Description

From Susan Rebecca White, award-winning author of A Soft Place to Land and Bound South, comes a breathtaking story of three richly nuanced outcasts whose paths converge in a chic Manhattan café as they realize they must give up everything they thought they knew to find a home at last.

Alice Stone is famous for the homemade southern cuisine she serves at Café Andres and her groundbreaking cookbook, but her past is a mystery to all who know her. Upon Alice’s retirement, Bobby Banks, a young gay man ostracized by his family in Georgia, sets out to revive the aging café with his new brand of southern cooking while he struggles with heartbreak like he’s never known. Seeking respite from the break up of her marriage, wealthy divorcée Amelia Brighton finds solace in the company and food at Café Andres, until a family secret comes to light in the pages of Alice’s cookbook and threatens to upend her life.

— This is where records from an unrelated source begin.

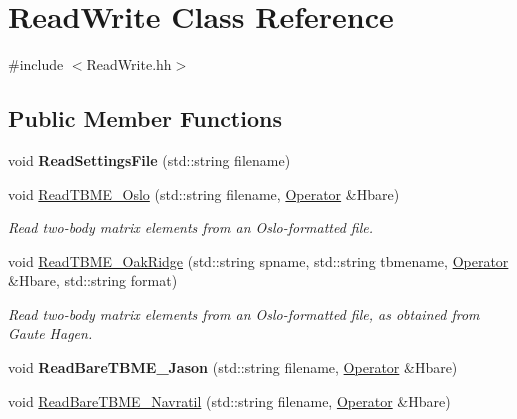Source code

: \hypertarget{classReadWrite}{}\section{Read\+Write Class Reference}
\label{classReadWrite}


{\ttfamily \#include $<$Read\+Write.\+hh$>$}

\subsection*{Public Member Functions}
\begin{DoxyCompactItemize}
\item 
\mbox{\label{classReadWrite_a1b8f22c8f662dd43eec6ce4e62863f3e}} 
void {\bfseries Read\+Settings\+File} (std\+::string filename)
\item 
\mbox{\label{classReadWrite_ae5561ab01c4fc1d3fae3ed155997d826}} 
void \hyperlink{classReadWrite_ae5561ab01c4fc1d3fae3ed155997d826}{Read\+T\+B\+M\+E\+\_\+\+Oslo} (std\+::string filename, \hyperlink{classOperator}{Operator} \&Hbare)
\begin{DoxyCompactList}\small\item\em Read two-\/body matrix elements from an Oslo-\/formatted file. \end{DoxyCompactList}\item 
\mbox{\label{classReadWrite_a2452263af0d93cb400047259c87950b8}} 
void \hyperlink{classReadWrite_a2452263af0d93cb400047259c87950b8}{Read\+T\+B\+M\+E\+\_\+\+Oak\+Ridge} (std\+::string spname, std\+::string tbmename, \hyperlink{classOperator}{Operator} \&Hbare, std\+::string format)
\begin{DoxyCompactList}\small\item\em Read two-\/body matrix elements from an Oslo-\/formatted file, as obtained from Gaute Hagen. \end{DoxyCompactList}\item 
\mbox{\label{classReadWrite_a273740c3bbd9831a59ec8c9e6253340e}} 
void {\bfseries Read\+Bare\+T\+B\+M\+E\+\_\+\+Jason} (std\+::string filename, \hyperlink{classOperator}{Operator} \&Hbare)
\item 
void \hyperlink{classReadWrite_ac69ea7db65be10e8b63a3adf4cf6848d}{Read\+Bare\+T\+B\+M\+E\+\_\+\+Navratil} (std\+::string filename, \hyperlink{classOperator}{Operator} \&Hbare)

\end{DoxyCompactItemize}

In her most accomplished novel yet, Susan Rebecca White braids together the stories of these three unforgettable characters who must learn that when you embrace the thing that makes you different, you become whole.

About the author(s)

Susan Rebecca White is the author of four critically acclaimed novels, Bound South, A Soft Place to Land, We Are All Good People Here, and A Place at the Table. A graduate of Brown University and the MFA program at Hollins University, Susan has taught creative writing at Hollins, Emory, SCAD, and Mercer University, where she was the Ferrol A. Sams, Jr. Distinguished Chair of English Writer-in-Residence. An Atlanta native, Susan lives in Atlanta with her husband and son.

Reviews

“The greatest Southern literature — from Faulkner on down — has dealt squarely with the broken pieces of the South. But White does this difficult work firmly in the modern age. The topics of classical Southern writing — race, class, religion — are all there, but she explores our more modern challenges, such as the acceptance of gay sons and daughters into our families, with a directness and courage that would do Flannery O’Connor proud….White has the remarkable ability — shared by only the greatest storytellers — to let her characters be who they are, for better or worse. Her writing never leads the reader to conclusions; it lets us draw our own.”

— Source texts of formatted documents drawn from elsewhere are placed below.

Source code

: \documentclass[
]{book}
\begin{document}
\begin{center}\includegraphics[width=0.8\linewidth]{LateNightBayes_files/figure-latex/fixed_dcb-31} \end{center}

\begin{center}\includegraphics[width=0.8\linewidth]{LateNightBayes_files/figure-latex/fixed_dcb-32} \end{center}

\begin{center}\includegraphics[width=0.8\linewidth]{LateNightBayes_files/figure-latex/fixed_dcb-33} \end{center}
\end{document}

For fans of The Help, a tale of Southern exiles--an older black woman (based on legendary chef Edna Lewis) and a young gay man--who find each other in New York City through their love of down-home cooking."

“Tasty…fascinating…each character is a convincing creation…a pleasure.”

"White is convinced that coincidence doesn't exist, that we come together becasue there is a grand plan always at work. Rendering that truth so confidently and effortlessly--that is White's magic. Wanting each of us to find a place at the table--that is White's gift."